What the task asks: Output all the records word for word. Drop the pictures.

[Stored data entries]
# # # # # # #

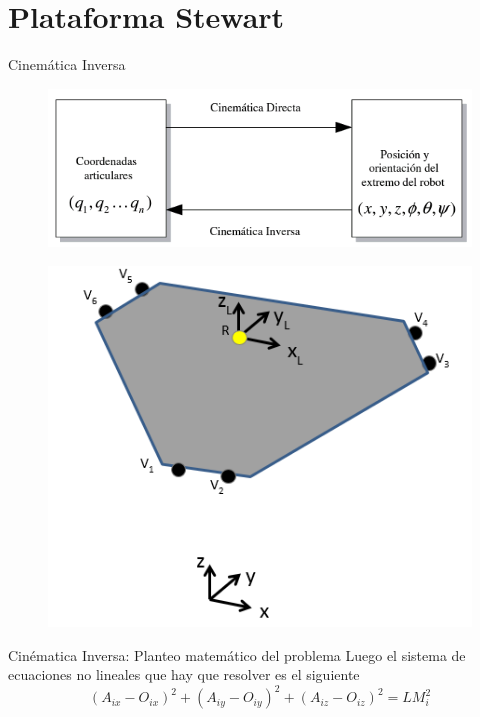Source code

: \documentclass{beamer}
\begin{document}
\section{Plataforma Stewart}
\begin{frame}{Cinemática Inversa}
\begin{figure}[h]
\centering
\includegraphics[scale=0.4]{cinematica}

\end{figure}
\begin{figure}[h]
\centering
\includegraphics[scale=0.35]{base_sup}

\end{figure}

\end{frame}


\begin{frame}{Cinématica Inversa: Planteo matemático del problema}
Luego el sistema de ecuaciones no lineales que hay que resolver es el siguiente
$$(A_{ix}-O_{ix})^{2}+(A_{iy}-O_{iy} )^{2}+(A_{iz}-O_{iz})^{2} = LM_{i}^{2}$$
\end{frame}
\end{document}
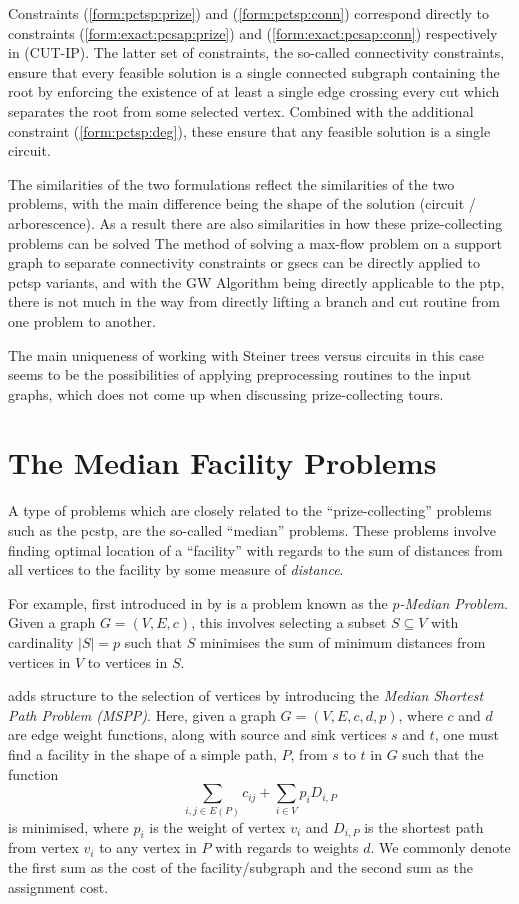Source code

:  Constraints (\ref{form:pctsp:prize}) and (\ref{form:pctsp:conn}) correspond directly to constraints
 (\ref{form:exact:pcsap:prize}) and (\ref{form:exact:pcsap:conn}) respectively in (CUT-IP).
 The latter set of constraints, the so-called connectivity constraints, ensure that every feasible solution
 is a single connected subgraph containing the root by enforcing the existence of at least a single edge crossing
 every cut which separates the root from some selected vertex. Combined with the
 additional constraint (\ref{form:pctsp:deg}), these ensure that any feasible solution is a single circuit.

 The similarities of the two formulations reflect the similarities of the two problems, with the main difference being
 the shape of the solution (circuit / arborescence).
 As a result there are also similarities in how these prize-collecting problems can be solved
 The method of solving a max-flow problem on a support graph
 to separate connectivity constraints or \glspl{gsec} can
 be directly applied to \gls{pctsp} variants, and with the GW Algorithm being
 directly applicable to the \gls{ptp},
 there is not much in the way from directly lifting a branch and cut routine from
 one problem to another.

 The main uniqueness of working with Steiner trees versus
 circuits in this case seems to be the possibilities of applying
 preprocessing routines to the input graphs, which does not come up
 when discussing prize-collecting tours.

 \section{The Median Facility Problems}
 \label{sec:related:median}
 A type of problems which are closely related to the
 ``prize-collecting'' problems such as the \gls{pcstp}, are the so-called
 ``median'' problems.
 These problems involve finding optimal location of a ``facility''
 with regards to the sum
 of distances from all vertices to the facility by some measure of
 \textit{distance}.

 For example, first introduced in \citeyear{hakimi1964optimum}
 by \citet{hakimi1964optimum} is a problem known as
 the \textit{$p$-Median Problem}.
 Given a graph $G = (V, E, c)$, this involves selecting a subset $S \subseteq V$ with
 cardinality $|S| = p$ such that $S$ minimises the sum of minimum distances
 from vertices in $V$ to vertices in $S$.
 
 \citet{current1987median} adds structure to the selection of vertices by introducing the \textit{Median Shortest Path Problem (MSPP)}.
 Here, given a graph $G = (V,E,c,d,p)$,
 where $c$ and $d$ are edge weight functions,
 along with source and sink vertices $s$ and $t$,
 one must find a facility
 in the shape of a simple path, $P$,
 from $s$ to $t$ in $G$
 such that the function
 $$\sum_{i,j \in E(P)} c_{ij} + \sum_{i \in V} p_i D_{i, P}$$
 is minimised,
 where $p_i$ is the weight of vertex $v_i$ and
 $D_{i, P}$ is the shortest path from vertex $v_i$ to any vertex in $P$ with regards to
 weights $d$.
 We commonly denote the first sum as the cost of the facility/subgraph and the second sum as the assignment cost.


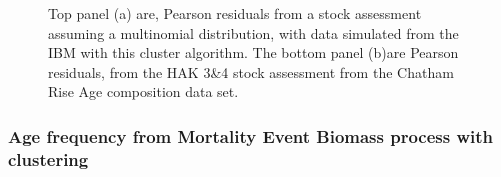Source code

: \begin{figure}[!h]
	\centering
	\qquad
	\caption{Top panel (a) are, Pearson residuals from a stock assessment assuming a multinomial distribution, with data simulated from the IBM with this cluster algorithm. The bottom panel (b)are Pearson residuals, from the HAK 3\&4 stock assessment from the Chatham Rise Age composition data set.}
	\label{fig:ResidsConsistent}
\end{figure}

\pagebreak
\subsubsection{Age frequency from Mortality Event Biomass process with clustering}\label{subsubsec:MortalityEventBiomasssubsamlecluster}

# # # # # # #

Task answer:
Source code

: \documentclass{beamer}
\begin{document}
\section{Plataforma Stewart}
\begin{frame}{Cinemática Inversa}
\begin{figure}[h]
\centering
\includegraphics[scale=0.4]{cinematica}

\end{figure}
\begin{figure}[h]
\centering
\includegraphics[scale=0.35]{base_sup}

\end{figure}

\end{frame}


\begin{frame}{Cinématica Inversa: Planteo matemático del problema}
Luego el sistema de ecuaciones no lineales que hay que resolver es el siguiente
$$(A_{ix}-O_{ix})^{2}+(A_{iy}-O_{iy} )^{2}+(A_{iz}-O_{iz})^{2} = LM_{i}^{2}$$
\end{frame}
\end{document}
Source code

:  Constraints (\ref{form:pctsp:prize}) and (\ref{form:pctsp:conn}) correspond directly to constraints
 (\ref{form:exact:pcsap:prize}) and (\ref{form:exact:pcsap:conn}) respectively in (CUT-IP).
 The latter set of constraints, the so-called connectivity constraints, ensure that every feasible solution
 is a single connected subgraph containing the root by enforcing the existence of at least a single edge crossing
 every cut which separates the root from some selected vertex. Combined with the
 additional constraint (\ref{form:pctsp:deg}), these ensure that any feasible solution is a single circuit.

 The similarities of the two formulations reflect the similarities of the two problems, with the main difference being
 the shape of the solution (circuit / arborescence).
 As a result there are also similarities in how these prize-collecting problems can be solved
 The method of solving a max-flow problem on a support graph
 to separate connectivity constraints or \glspl{gsec} can
 be directly applied to \gls{pctsp} variants, and with the GW Algorithm being
 directly applicable to the \gls{ptp},
 there is not much in the way from directly lifting a branch and cut routine from
 one problem to another.

 The main uniqueness of working with Steiner trees versus
 circuits in this case seems to be the possibilities of applying
 preprocessing routines to the input graphs, which does not come up
 when discussing prize-collecting tours.

 \section{The Median Facility Problems}
 \label{sec:related:median}
 A type of problems which are closely related to the
 ``prize-collecting'' problems such as the \gls{pcstp}, are the so-called
 ``median'' problems.
 These problems involve finding optimal location of a ``facility''
 with regards to the sum
 of distances from all vertices to the facility by some measure of
 \textit{distance}.

 For example, first introduced in \citeyear{hakimi1964optimum}
 by \citet{hakimi1964optimum} is a problem known as
 the \textit{$p$-Median Problem}.
 Given a graph $G = (V, E, c)$, this involves selecting a subset $S \subseteq V$ with
 cardinality $|S| = p$ such that $S$ minimises the sum of minimum distances
 from vertices in $V$ to vertices in $S$.
 
 \citet{current1987median} adds structure to the selection of vertices by introducing the \textit{Median Shortest Path Problem (MSPP)}.
 Here, given a graph $G = (V,E,c,d,p)$,
 where $c$ and $d$ are edge weight functions,
 along with source and sink vertices $s$ and $t$,
 one must find a facility
 in the shape of a simple path, $P$,
 from $s$ to $t$ in $G$
 such that the function
 $$\sum_{i,j \in E(P)} c_{ij} + \sum_{i \in V} p_i D_{i, P}$$
 is minimised,
 where $p_i$ is the weight of vertex $v_i$ and
 $D_{i, P}$ is the shortest path from vertex $v_i$ to any vertex in $P$ with regards to
 weights $d$.
 We commonly denote the first sum as the cost of the facility/subgraph and the second sum as the assignment cost.


Source code

: \begin{figure}[!h]
	\centering
	\qquad
	\caption{Top panel (a) are, Pearson residuals from a stock assessment assuming a multinomial distribution, with data simulated from the IBM with this cluster algorithm. The bottom panel (b)are Pearson residuals, from the HAK 3\&4 stock assessment from the Chatham Rise Age composition data set.}
	\label{fig:ResidsConsistent}
\end{figure}

\pagebreak
\subsubsection{Age frequency from Mortality Event Biomass process with clustering}\label{subsubsec:MortalityEventBiomasssubsamlecluster}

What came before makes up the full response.